----- Original Message ----- 
From: "Nick Arnett" <[EMAIL PROTECTED]>
To: "Killer Bs Discussion" <[email protected]>
Sent: Tuesday, February 15, 2005 12:01 PM
Subject: Re: What Social Security (and Its "Reform") Say About America


> Erik Reuter wrote:
>
> > If so, why do we need to continue increasing the cost cost of future
> > social security payments faster than cost of living increases?
>
> Who says we do?  We haven't in the past.  Social Security's COLAs are
based on the CPI, which is
> based on the slowest-growing parts of the economy.  If anything, the
COLAs need to be based on
> something that tries to reflect the whole economy, rather than a
politically convenient subset.

That's only partially true, Nick.  The increase in payments to people
already getting SS is a COLA.  The increase in the starting SS payment is
based on the mean wage, not COLAs.  The latest wage formula that I could
find was:

PIA = (90 percent of the first $612 of the AIME) + (32 percent of the AIME
between $612 and  $3,689) + (15 percent of the AIME over $3,689).

where AIME is the averaged monthly income over the last 35 years (with
older dates corrected for the increase in wages), and PIA is the monthly
payment for an individual.  If the individual has a non-qualifying spouse,
they get 50% of that individual's payment.

Using that formula, at the present time, a couple could now receive, based
on one wage earner, about 38k/year (this might be a little high based on
past maximum income).  In '45, given nominal wage growth, the highest
earning couples would get over 65k/year, in '05 dollars....more after
inflation.  If both worked for 35 years, they could get >90k/year.

I've posted these numbers before, with only minor corrections, IIRC.  So,
I'm fairly confident the numbers are at least close. If anyone can point to
an invalid assumption I've made, I'd appreciate it.

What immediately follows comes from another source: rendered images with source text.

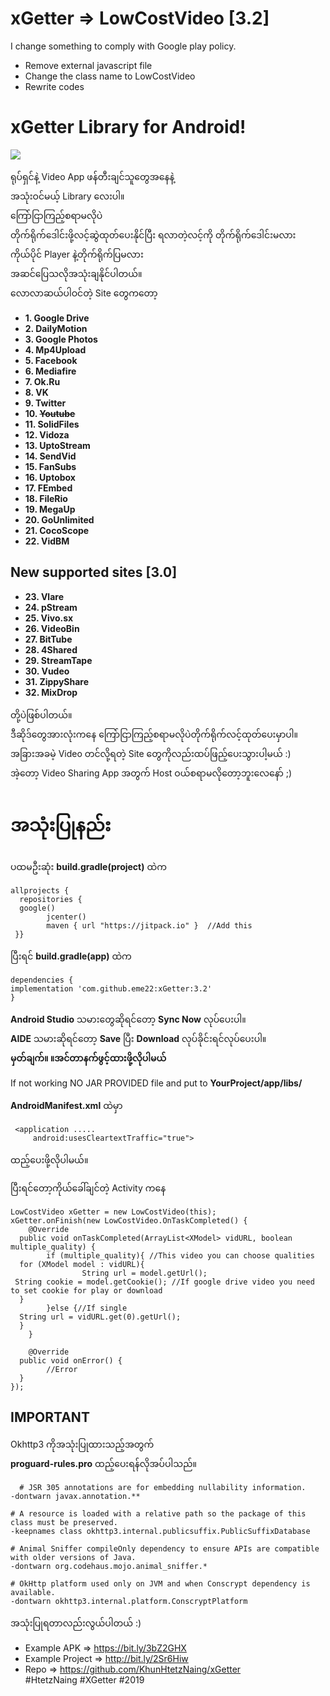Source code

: # xGetter => LowCostVideo [3.2]
I change something to comply with Google play policy.
- Remove external javascript file
- Change the class name to LowCostVideo
- Rewrite codes

# xGetter Library for Android!  
[![](https://jitpack.io/v/KhunHtetzNaing/XGetter.svg)](https://jitpack.io/#KhunHtetzNaing/XGetter)  

ရုပ်ရှင်နဲ့ Video App ဖန်တီးချင်သူတွေအနေနဲ့  
အသုံးဝင်မယ့် Library လေးပါ။   
ကြော်ငြာကြည့်စရာမလိုပဲ  
တိုက်ရိုက်ဒေါင်းဖို့လင့်ဆွဲထုတ်ပေးနိုင်ပြီး
ရလာတဲ့လင့်ကို တိုက်ရိုက်ဒေါင်းမလား  
ကိုယ်ပိုင် Player နဲ့တိုက်ရိုက်ပြမလား  
အဆင်ပြေသလိုအသုံးချနိုင်ပါတယ်။  
လောလာဆယ်ပါဝင်တဲ့ Site တွေကတော့  
  
 - **1. Google Drive**  
 - **2. DailyMotion**  
 - **3. Google Photos**  
 - **4. Mp4Upload**  
 - **5. Facebook**  
 - **6. Mediafire**  
 - **7. Ok.Ru**  
 - **8. VK**  
 - **9. Twitter**  
 - **10. ~~Youtube~~**  
 - **11. SolidFiles**  
 - **12. Vidoza**  
 - **13. UptoStream**  
 - **14. SendVid**  
 - **15. FanSubs**  
 - **16. Uptobox**  
 - **17. FEmbed**  
 - **18. FileRio**  
 - **19. MegaUp**  
 - **20. GoUnlimited**  
 - **21. CocoScope**  
 - **22. VidBM**
 
## New supported sites [3.0]

- **23. Vlare**
- **24. pStream**
- **25. Vivo.sx**
- **26. VideoBin**
- **27. BitTube**
- **28. 4Shared**
- **29. StreamTape**
- **30. Vudeo**
- **31. ZippyShare**
- **32. MixDrop**
  
  
တို့ပဲဖြစ်ပါတယ်။  
ဒီဆိုဒ်တွေအားလုံးကနေ ကြော်ငြာကြည့်စရာမလိုပဲတိုက်ရိုက်လင့်ထုတ်ပေးမှာပါ။  
အခြားအခမဲ့ Video တင်လို့ရတဲ့ Site တွေကိုလည်းထပ်ဖြည့်ပေးသွားပါ့မယ် :)  
အဲ့တော့ Video Sharing App အတွက် Host ဝယ်စရာမလိုတော့ဘူးလေနော် ;)  
  
အသုံးပြုနည်း  
===========  
  
ပထမဦးဆုံး **build.gradle(project)** ထဲက  
  

    allprojects {
      repositories {  
      google()  
            jcenter()  
            maven { url "https://jitpack.io" }  //Add this
     }}

ပြီးရင် **build.gradle(app)** ထဲက  
  

    dependencies {  
	implementation 'com.github.eme22:xGetter:3.2'
    }

**Android Studio** သမားတွေဆိုရင်တော့ **Sync Now** လုပ်ပေးပါ။  
**AIDE** သမားဆိုရင်တော့ **Save** ပြီး **Download** လုပ်ခိုင်းရင်လုပ်ပေးပါ။  
**မှတ်ချက်။ ။အင်တာနက်ဖွင့်ထားဖို့လိုပါမယ်**  
  
  If not working NO JAR PROVIDED file and put to **YourProject/app/libs/**
  
**AndroidManifest.xml** ထဲမှာ  
  

     <application .....
	     android:usesCleartextTraffic="true">

  
 
ထည့်ပေးဖို့လိုပါမယ်။  
  
ပြီးရင်တော့ကိုယ်ခေါ်ချင်တဲ့ Activity ကနေ  

    LowCostVideo xGetter = new LowCostVideo(this);  
    xGetter.onFinish(new LowCostVideo.OnTaskCompleted() {  
        @Override  
      public void onTaskCompleted(ArrayList<XModel> vidURL, boolean multiple_quality) {  
            if (multiple_quality){ //This video you can choose qualities  
      for (XModel model : vidURL){  
                    String url = model.getUrl();   
     String cookie = model.getCookie(); //If google drive video you need to set cookie for play or download  
      }   
            }else {//If single  
      String url = vidURL.get(0).getUrl();  
      }  
        }  
      
        @Override  
      public void onError() {  
            //Error  
      }  
    });

## IMPORTANT  
Okhttp3 ကိုအသုံးပြုထားသည့်အတွက်  
**proguard-rules.pro** ထည့်ပေးရန်လိုအပ်ပါသည်။  
  

      # JSR 305 annotations are for embedding nullability information.  
    -dontwarn javax.annotation.**  
      
    # A resource is loaded with a relative path so the package of this class must be preserved.  
    -keepnames class okhttp3.internal.publicsuffix.PublicSuffixDatabase  
      
    # Animal Sniffer compileOnly dependency to ensure APIs are compatible with older versions of Java.  
    -dontwarn org.codehaus.mojo.animal_sniffer.*  
      
    # OkHttp platform used only on JVM and when Conscrypt dependency is available.  
    -dontwarn okhttp3.internal.platform.ConscryptPlatform

  
အသုံးပြုရတာလည်းလွယ်ပါတယ် :)  
- Example APK => https://bit.ly/3bZ2GHX
- Example Project => http://bit.ly/2Sr6Hiw  
- Repo => https://github.com/KhunHtetzNaing/xGetter  
#HtetzNaing #XGetter #2019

I think we can slow the increase in SS payments down in a progressive
manner while still decreasing the fraction of elderly in poverty or near
poverty.  My rough goal would be to get to infinate sustainability under
the present tax rate by 2050 or so.

>
> The number of children living in poverty in this country is a crisis, to
name one relevant *real*
> crisis.

Agreed.  Addressing the fact that we have tilted our government programs
away from children and towards the elderly to a point where they are out of
balance would be a decent first step in this.

Dan M.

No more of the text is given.